I was so in love with the father of my girls. I had his promise to marriage long before our girls were ever conceived. I thought he was “the one”. I never planned to give up my innocence and have children with a man that wasn’t going to be my husband. We had a family. I suffered through so much, attempting to save the family that I had with him. I compromised even more—until I realized that I was done compromising myself—particularly who I am in Christ.
So, yes, I did go through stages of mourning. At first, my grieving was unknowingly delayed because for the first time, I suddenly had complete responsibility for providing for my girls financially, emotionally, and spiritually. For the first time, I was a single mom with three children under the age of five. I was distracted by intense responsibility. But the cycle of anger, resentment, sadness, reasoning with myself and trying to make sense of it all, was intense—all while also attempting to maintain my sanity and health as a mom.
Yes, I did grieve the loss of the family I had, wanted to have, and thought I could have had with him. I was told once not to say that I lost the family that I had with him. But it’s the truth. I did lose the family that I had with him. I have accepted that. Acceptance—intellectually the final stage of grief. Though from time to time the sadness creeps back up. But then I remember God’s word that’s written on my heart. He will give me beauty for my ashes, a crown of joy for my shame, and the oil of joy for mourning. God loves me. And because of His love and faithfulness demonstrated in my life, I’ve grown to believe that in this lifetime, even though we lose people, possessions, statuses, and titles, there is no true loss in Jesus. He is able to give you above and beyond what you could ever think, ask or imagine. What’s ahead of you is far greater than what is behind you. You are more than enough—made in His image. What God truly has for you cannot be lost, or taken away. If he allowed you to “lose” it, he has something greater in store. Trust His plan. Allow yourself to grieve the loss. But don’t stay there in that dry place. Pick yourself up and press on! For God has a great calling and purpose on your life! Amen!
Psalms 30:11 “You have turned for me my mourning into dancing; You have put off my sackcloth and clothed me with gladness, To the end that my glory may sing praise to You and not be silent.”
Isaiah 61: 1-3 “ The Spirit of the Lord God is upon Me, because the Lord has anointed Me to preach good tidings to the poor; He has sent Me to heal the brokenhearted, to proclaim the liberty of the captives, and the opening of the prison to those who are bound; to proclaim the acceptable year of the Lord, and the day of vengeance of our God; to comfort all who mourn, to console those who mourn in Zion, to give them beauty for ashes, the oil of joy for mourning, the garment of praise for the spirit of heaviness; that they may be called trees of righteousness, the planting of the Lord, that He may be glorified.”

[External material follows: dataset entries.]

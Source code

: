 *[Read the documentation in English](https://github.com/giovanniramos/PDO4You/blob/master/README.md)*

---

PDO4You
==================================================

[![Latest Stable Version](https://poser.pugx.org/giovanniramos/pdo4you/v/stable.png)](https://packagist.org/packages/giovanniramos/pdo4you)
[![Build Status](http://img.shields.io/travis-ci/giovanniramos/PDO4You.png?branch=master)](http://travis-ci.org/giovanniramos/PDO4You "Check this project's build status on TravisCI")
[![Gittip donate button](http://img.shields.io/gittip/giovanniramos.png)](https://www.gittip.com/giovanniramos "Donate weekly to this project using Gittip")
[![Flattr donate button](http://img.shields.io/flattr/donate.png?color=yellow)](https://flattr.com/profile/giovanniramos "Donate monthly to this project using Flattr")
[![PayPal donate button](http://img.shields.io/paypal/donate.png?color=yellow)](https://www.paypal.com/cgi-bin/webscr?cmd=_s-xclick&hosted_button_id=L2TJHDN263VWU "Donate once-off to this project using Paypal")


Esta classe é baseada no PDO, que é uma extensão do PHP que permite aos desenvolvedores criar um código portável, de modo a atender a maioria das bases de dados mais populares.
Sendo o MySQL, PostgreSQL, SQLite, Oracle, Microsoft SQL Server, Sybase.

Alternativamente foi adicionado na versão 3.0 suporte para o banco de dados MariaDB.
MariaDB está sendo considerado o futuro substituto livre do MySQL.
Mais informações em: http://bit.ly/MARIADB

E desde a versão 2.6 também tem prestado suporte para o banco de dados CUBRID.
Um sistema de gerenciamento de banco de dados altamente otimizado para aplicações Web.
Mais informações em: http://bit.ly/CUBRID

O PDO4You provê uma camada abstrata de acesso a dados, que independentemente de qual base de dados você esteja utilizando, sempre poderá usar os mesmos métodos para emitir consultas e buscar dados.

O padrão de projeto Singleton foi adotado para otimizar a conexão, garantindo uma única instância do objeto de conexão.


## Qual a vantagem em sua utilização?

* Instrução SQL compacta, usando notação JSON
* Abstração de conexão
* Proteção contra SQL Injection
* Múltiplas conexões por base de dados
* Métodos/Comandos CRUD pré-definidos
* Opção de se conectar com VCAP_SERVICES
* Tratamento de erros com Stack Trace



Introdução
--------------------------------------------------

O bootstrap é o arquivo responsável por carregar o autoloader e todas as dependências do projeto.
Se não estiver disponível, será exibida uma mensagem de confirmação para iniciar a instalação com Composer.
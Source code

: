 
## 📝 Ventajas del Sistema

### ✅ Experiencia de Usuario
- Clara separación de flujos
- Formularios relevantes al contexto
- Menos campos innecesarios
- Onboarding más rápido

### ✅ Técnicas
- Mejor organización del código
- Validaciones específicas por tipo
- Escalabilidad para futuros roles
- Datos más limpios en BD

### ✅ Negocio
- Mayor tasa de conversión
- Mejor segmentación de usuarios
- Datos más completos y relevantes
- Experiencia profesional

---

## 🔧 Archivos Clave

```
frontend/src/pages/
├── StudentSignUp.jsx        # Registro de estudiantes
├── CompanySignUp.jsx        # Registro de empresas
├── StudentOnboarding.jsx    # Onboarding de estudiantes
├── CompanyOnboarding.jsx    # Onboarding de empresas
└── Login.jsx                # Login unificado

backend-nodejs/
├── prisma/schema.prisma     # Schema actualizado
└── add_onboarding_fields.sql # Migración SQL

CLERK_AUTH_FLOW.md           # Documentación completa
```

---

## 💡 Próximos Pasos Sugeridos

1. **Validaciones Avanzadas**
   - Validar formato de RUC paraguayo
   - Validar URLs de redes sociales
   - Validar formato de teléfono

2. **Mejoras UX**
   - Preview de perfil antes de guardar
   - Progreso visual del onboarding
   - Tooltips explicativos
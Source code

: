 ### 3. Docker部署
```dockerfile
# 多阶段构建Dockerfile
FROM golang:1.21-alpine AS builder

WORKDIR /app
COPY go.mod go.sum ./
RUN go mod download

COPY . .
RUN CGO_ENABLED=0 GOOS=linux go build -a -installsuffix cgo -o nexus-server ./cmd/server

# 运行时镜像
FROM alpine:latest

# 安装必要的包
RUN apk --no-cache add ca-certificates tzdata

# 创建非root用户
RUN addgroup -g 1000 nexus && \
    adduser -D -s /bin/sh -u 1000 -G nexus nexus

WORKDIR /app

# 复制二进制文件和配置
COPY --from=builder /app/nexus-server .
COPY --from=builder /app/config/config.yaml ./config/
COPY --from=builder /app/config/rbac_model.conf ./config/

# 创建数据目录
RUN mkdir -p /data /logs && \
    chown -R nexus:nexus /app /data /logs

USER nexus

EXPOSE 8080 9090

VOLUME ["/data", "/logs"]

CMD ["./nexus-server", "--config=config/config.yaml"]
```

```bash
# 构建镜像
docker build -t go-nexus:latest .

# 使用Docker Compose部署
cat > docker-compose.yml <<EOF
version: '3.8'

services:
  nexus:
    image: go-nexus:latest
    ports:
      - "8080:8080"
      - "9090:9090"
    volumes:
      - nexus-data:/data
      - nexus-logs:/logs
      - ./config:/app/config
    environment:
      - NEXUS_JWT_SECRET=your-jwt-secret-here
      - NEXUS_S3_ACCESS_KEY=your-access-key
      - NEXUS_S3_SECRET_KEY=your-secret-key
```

Jeremiah 29:11 “For I know the thoughts that I think toward you, says the Lord, thoughts of peace and not of evil, to give you a future and a hope.”
Matthew 5:4 “Blessed are those who mourn, for they shall be comforted.”
Philippians 3:7-8, 12-14 “But what things were gain to me, these I have counted loss for Christ. Yet indeed I also count all things loss for the excellence of the knowledge of Christ Jesus my Lord, for whom I have suffered the loss of all things, and count them as rubbish, that I may gain Christ…Not that I have already attained, or am already perfected; but I press on, that I may lay hold of that for which Christ Jesus has also laid hold of me. Brethren, I do not count myself to have apprehended; but one thing I do, forgetting those things which are behind and reaching forward to those things which are ahead, I press toward the goal for the prize of the upward call of God in Christ Jesus.”